時代を映す「ノムラ女子力30」  男性不況転じて“女性好況”!?

セクター 個別


「ノムラ女子力30」構成銘柄
銘柄 コード スコア
高島屋 8233 15
資生堂 4911 15
ベネッセHD 9783 14
三越伊勢丹HD 3099 14
セブン&アイHD 3382 14
日本郵政 9101 13
Jフロント 3086 13
ソニー 6758 12
アスクル 2678 12
花王 4452 12
三菱UFJFG 8306 12
りそなHD 8308 12
滋賀銀行 8366 12
みずほFG 8411 12
クレディセゾン 8253 12
オリックス 8591 12
第一生命保険 8750 12
三井化学 4183 11
電通 4324 11
イオン 8267 11
アインファーマ 9627 11
味の素 2802 11
ニチイ学館 9792 11
T&DHD 8795 11
帝人 3401 10
三菱商事 8058 10
日産自動車 7201 10
ライオン 4912 10
ピジョン 7956 10
東芝 6502 10

アベノミクス成長戦略の要諦は「女性」にあり。日本記者クラブにおける19日の安倍晋三首相会見でも明らかになった通りだ。「2020年までに指導的地位に女性が占める割合を30%以上に」「全上場企業に1人は女性役員を登用すること」などを打ち上げた安倍首相自身、自民党3役に2名の女性(野田聖子総務会長、高市早苗政務調査会長)を起用するなど、率先垂範の構えを示している。こうした流れが物色人気にも反映していくのかどうか…。

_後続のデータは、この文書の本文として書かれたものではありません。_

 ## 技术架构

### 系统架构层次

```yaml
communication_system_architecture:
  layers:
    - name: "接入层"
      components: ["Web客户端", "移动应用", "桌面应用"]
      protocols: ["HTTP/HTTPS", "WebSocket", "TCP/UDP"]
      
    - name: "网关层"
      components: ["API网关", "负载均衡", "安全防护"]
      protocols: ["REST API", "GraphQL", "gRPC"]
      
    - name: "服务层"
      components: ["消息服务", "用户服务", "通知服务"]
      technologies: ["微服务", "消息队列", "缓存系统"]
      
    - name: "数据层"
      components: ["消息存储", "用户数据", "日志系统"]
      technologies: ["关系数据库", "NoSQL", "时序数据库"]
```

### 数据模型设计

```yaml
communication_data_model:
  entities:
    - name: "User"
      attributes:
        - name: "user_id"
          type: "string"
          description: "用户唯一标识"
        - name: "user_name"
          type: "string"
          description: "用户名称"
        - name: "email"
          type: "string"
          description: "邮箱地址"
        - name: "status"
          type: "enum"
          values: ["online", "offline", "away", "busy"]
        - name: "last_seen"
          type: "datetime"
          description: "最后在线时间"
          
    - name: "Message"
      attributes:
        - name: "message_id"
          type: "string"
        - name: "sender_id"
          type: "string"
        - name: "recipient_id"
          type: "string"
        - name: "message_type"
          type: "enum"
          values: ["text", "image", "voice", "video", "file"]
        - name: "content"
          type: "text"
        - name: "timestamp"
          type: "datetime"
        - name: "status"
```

経営陣のほとんどすべてを「日本人・男性」が占め、多様性を欠いて硬直化した意思決定構造が経営の停滞を招き、グローバル競争に後塵(こうじん)を拝する要因となってきたことは、よく指摘されるところだ。第一生命経済研究所の永濱利廣主席アナリストの命名した「男性不況」も、現状を象徴していると言えよう。永濱氏は現在、出張中でコメントを得られなかったが、一方で、こうした流れに風穴を開ける動きも生じつつある。日本的経営で知られるトヨタ自動車(7203)が先に社外取締役制度導入を発表して、外国人役員招致を決めたことも、その1つ。また、今年に入って、エステー(4951)夢の街創造委員会(2484・JQ)デリカフーズ(3392・2部)などで女性社長が誕生している。

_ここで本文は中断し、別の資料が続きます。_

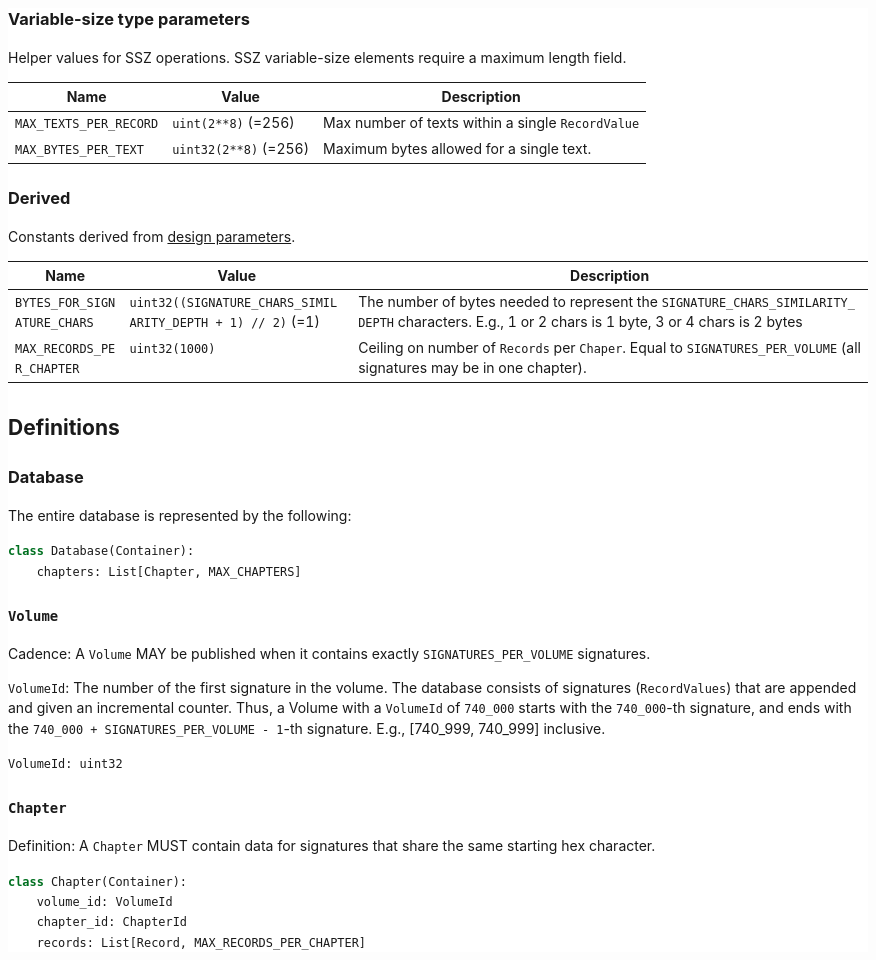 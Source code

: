 ### Variable-size type parameters

Helper values for SSZ operations. SSZ variable-size elements require a maximum length field.

| Name | Value | Description |
| - | - | - |
| `MAX_TEXTS_PER_RECORD` | `uint(2**8)` (=256) | Max number of texts within a single `RecordValue`|
| `MAX_BYTES_PER_TEXT` | `uint32(2**8)` (=256) | Maximum bytes allowed for a single text. |

### Derived

Constants derived from [design parameters](#design-parameters).

| Name | Value | Description |
| - | - | - |
| `BYTES_FOR_SIGNATURE_CHARS` | `uint32((SIGNATURE_CHARS_SIMILARITY_DEPTH + 1) // 2)` (=1) | The number of bytes needed to represent the `SIGNATURE_CHARS_SIMILARITY_DEPTH` characters. E.g., 1 or 2 chars is 1 byte, 3 or 4 chars is 2 bytes|
| `MAX_RECORDS_PER_CHAPTER` | `uint32(1000)` | Ceiling on number of `Records` per `Chaper`. Equal to `SIGNATURES_PER_VOLUME` (all signatures may be in one chapter). |

## Definitions

### Database

The entire database is represented by the following:

```python
class Database(Container):
    chapters: List[Chapter, MAX_CHAPTERS]
```
### `Volume`

Cadence: A `Volume` MAY be published when it contains exactly `SIGNATURES_PER_VOLUME` signatures.


`VolumeId`: The number of the first signature in the volume. The database consists of
signatures (`RecordValues`) that are appended and given an incremental counter. Thus, a
Volume with a `VolumeId` of `740_000` starts with the `740_000`-th signature, and ends with
the `740_000 + SIGNATURES_PER_VOLUME - 1`-th signature. E.g., [740_999, 740_999] inclusive.

```python
VolumeId: uint32
```

### `Chapter`
Definition: A `Chapter` MUST contain data for signatures that share the same starting hex character.

```python
class Chapter(Container):
    volume_id: VolumeId
    chapter_id: ChapterId
    records: List[Record, MAX_RECORDS_PER_CHAPTER]
```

「女性が活躍する企業は株価パフォーマンスが高い」ことは、かねて指摘されている。「だいぶ前になるが、かつて検証作業を行ったところ、確かにそうした傾向は見られた」(大和総研・投資戦略部)という。そして、24日の市場で話題を集めたのが、野村証券の発行した「女性の活躍と株式投資」。中で、新指数“ノムラ女子力30”を提唱し、構成30銘柄を選定している。ネーミングセンスはともかく、過去5年間のパフォーマンス検証によると、実際に、TOPIXを20%強上回る高パフォーマンスを発揮していた。

女性の活躍推進に積極的に取り組む企業に着目した“ノムラ女子力30”は、(1)女性職場環境、(2)女性活躍度、(3)キャリア重視度――の3分野から各種スコアを算定し、総合上位銘柄が対象になる。表の30銘柄は、総合評価上位順に並べたもの。

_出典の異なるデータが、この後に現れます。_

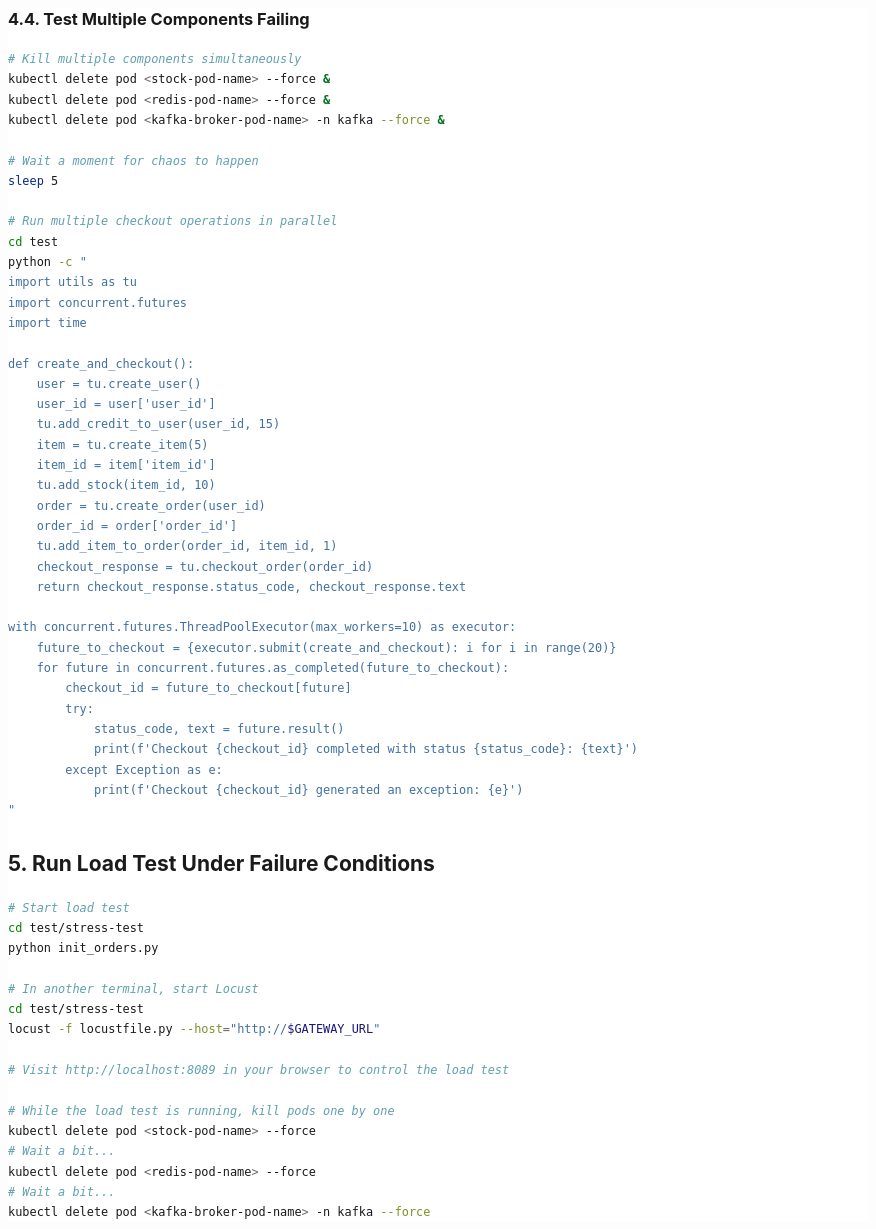 ### 4.4. Test Multiple Components Failing

```bash
# Kill multiple components simultaneously
kubectl delete pod <stock-pod-name> --force &
kubectl delete pod <redis-pod-name> --force &
kubectl delete pod <kafka-broker-pod-name> -n kafka --force &

# Wait a moment for chaos to happen
sleep 5

# Run multiple checkout operations in parallel
cd test
python -c "
import utils as tu
import concurrent.futures
import time

def create_and_checkout():
    user = tu.create_user()
    user_id = user['user_id']
    tu.add_credit_to_user(user_id, 15)
    item = tu.create_item(5)
    item_id = item['item_id']
    tu.add_stock(item_id, 10)
    order = tu.create_order(user_id)
    order_id = order['order_id']
    tu.add_item_to_order(order_id, item_id, 1)
    checkout_response = tu.checkout_order(order_id)
    return checkout_response.status_code, checkout_response.text

with concurrent.futures.ThreadPoolExecutor(max_workers=10) as executor:
    future_to_checkout = {executor.submit(create_and_checkout): i for i in range(20)}
    for future in concurrent.futures.as_completed(future_to_checkout):
        checkout_id = future_to_checkout[future]
        try:
            status_code, text = future.result()
            print(f'Checkout {checkout_id} completed with status {status_code}: {text}')
        except Exception as e:
            print(f'Checkout {checkout_id} generated an exception: {e}')
"
```

## 5. Run Load Test Under Failure Conditions

```bash
# Start load test
cd test/stress-test
python init_orders.py

# In another terminal, start Locust
cd test/stress-test
locust -f locustfile.py --host="http://$GATEWAY_URL"

# Visit http://localhost:8089 in your browser to control the load test

# While the load test is running, kill pods one by one
kubectl delete pod <stock-pod-name> --force
# Wait a bit...
kubectl delete pod <redis-pod-name> --force
# Wait a bit...
kubectl delete pod <kafka-broker-pod-name> -n kafka --force
```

ところで、今年2月26日には、経済産業省と東証の共同でも「女性の活躍で企業を視る『なでしこ銘柄』」として、対象17銘柄を発表している。その後の進展は聞かれないが、当初、ETF(上場投信)化なども取りざたされていたもの。

ともに「女性の活躍」を切り口に銘柄選定する以上、似通った顔触れが並ぶのかと思いきや、意外にも「女子力」と「なでしこ」に共通するのは、たったの2銘柄。花王(4452)日産自動車(7201)だけ。

スコア上位の花王に話を聞いたところ、「両指数の具体的な選考理由などは把握していないが、当社では『イコール・パートナーシップ』の名の下に、男女差だけではなく、障害の有無や人種など、能力以外の部分で活動が制限されるようなことのないように務めてきた。そうした中で育児休暇や子育て支援なども実施している。国内においては、女性や外国人などの管理職比率は、まだ低いが、グローバルな事業展開を行う上で、多様性を重視していきたい」(花王・広報部)などとしていた。

近年、脚光を浴びる「ダイバーシティ(多様性)」の発想を、いち早く経営に取り入れてきたことが、これまでの成長持続、および株価上昇に反映してきたとみることもできる。今12月期は24期連続増配見通し。2000年の上場来高値3,940円も視界に入ってきた。

もっとも、相場的に見た場合、花王では“優等生”過ぎて面白みに欠く点も否めない。「ノムラ女子力」銘柄では、滋賀銀行(8366)アインファーマシーズ(9627)の“意外性”にも注目を寄せてみたいところではある。